• What is being asked: How do the lines below between the ones holding "had created it." and "moment of return.", inclusive, read? Give them again exactly, with no other lines.

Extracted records

<<<<

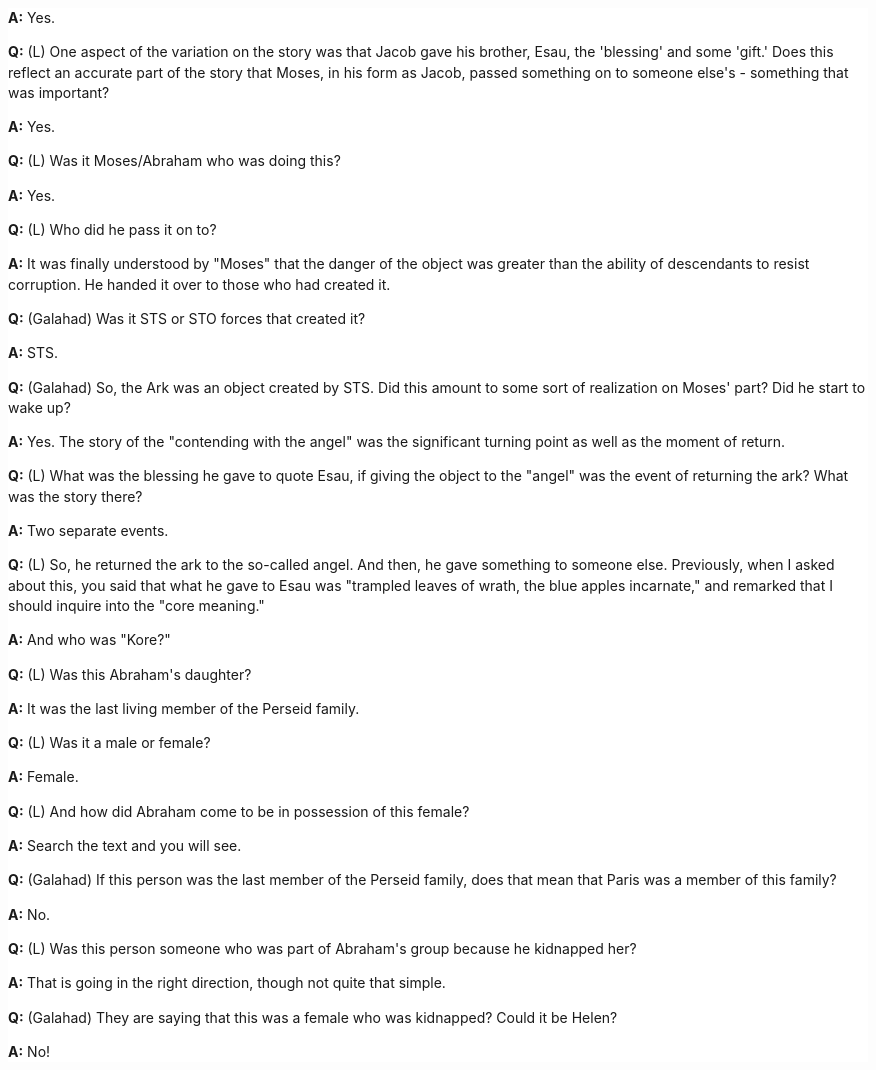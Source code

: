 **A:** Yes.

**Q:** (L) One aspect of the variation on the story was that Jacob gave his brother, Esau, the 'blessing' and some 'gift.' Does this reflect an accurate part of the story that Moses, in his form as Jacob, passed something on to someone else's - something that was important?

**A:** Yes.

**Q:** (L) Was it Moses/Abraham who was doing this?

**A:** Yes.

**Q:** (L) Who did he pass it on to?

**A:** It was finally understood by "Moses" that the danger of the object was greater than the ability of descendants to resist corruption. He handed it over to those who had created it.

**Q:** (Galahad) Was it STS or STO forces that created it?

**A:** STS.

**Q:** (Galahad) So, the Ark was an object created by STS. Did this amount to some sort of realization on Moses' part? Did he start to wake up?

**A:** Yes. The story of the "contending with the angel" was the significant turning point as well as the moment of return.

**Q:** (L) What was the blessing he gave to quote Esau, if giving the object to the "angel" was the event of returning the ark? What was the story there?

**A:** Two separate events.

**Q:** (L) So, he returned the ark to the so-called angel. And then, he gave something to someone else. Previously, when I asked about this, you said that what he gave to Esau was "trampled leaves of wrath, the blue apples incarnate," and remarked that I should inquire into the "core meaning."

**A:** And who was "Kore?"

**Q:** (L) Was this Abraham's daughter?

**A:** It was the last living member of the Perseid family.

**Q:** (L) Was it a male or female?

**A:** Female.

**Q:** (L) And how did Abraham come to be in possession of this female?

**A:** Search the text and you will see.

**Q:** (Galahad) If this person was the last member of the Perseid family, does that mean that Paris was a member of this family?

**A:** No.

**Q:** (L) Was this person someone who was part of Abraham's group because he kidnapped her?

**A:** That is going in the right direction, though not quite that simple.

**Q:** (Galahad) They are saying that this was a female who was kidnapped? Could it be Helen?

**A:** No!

>>>>
<<<<

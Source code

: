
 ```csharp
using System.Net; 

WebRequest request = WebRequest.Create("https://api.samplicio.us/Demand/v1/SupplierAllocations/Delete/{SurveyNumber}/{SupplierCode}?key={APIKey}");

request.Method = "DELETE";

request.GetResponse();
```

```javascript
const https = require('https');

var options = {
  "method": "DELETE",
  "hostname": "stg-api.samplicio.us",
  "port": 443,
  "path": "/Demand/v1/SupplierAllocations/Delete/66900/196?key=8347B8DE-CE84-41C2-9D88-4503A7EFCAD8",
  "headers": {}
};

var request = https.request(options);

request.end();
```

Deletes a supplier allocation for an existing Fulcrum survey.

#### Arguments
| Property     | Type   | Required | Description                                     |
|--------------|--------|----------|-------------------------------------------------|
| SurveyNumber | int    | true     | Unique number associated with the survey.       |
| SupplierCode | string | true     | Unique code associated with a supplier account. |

>>>>

• Answer to the problem:
**A:** It was finally understood by "Moses" that the danger of the object was greater than the ability of descendants to resist corruption. He handed it over to those who had created it.

**Q:** (Galahad) Was it STS or STO forces that created it?

**A:** STS.

**Q:** (Galahad) So, the Ark was an object created by STS. Did this amount to some sort of realization on Moses' part? Did he start to wake up?

**A:** Yes. The story of the "contending with the angel" was the significant turning point as well as the moment of return.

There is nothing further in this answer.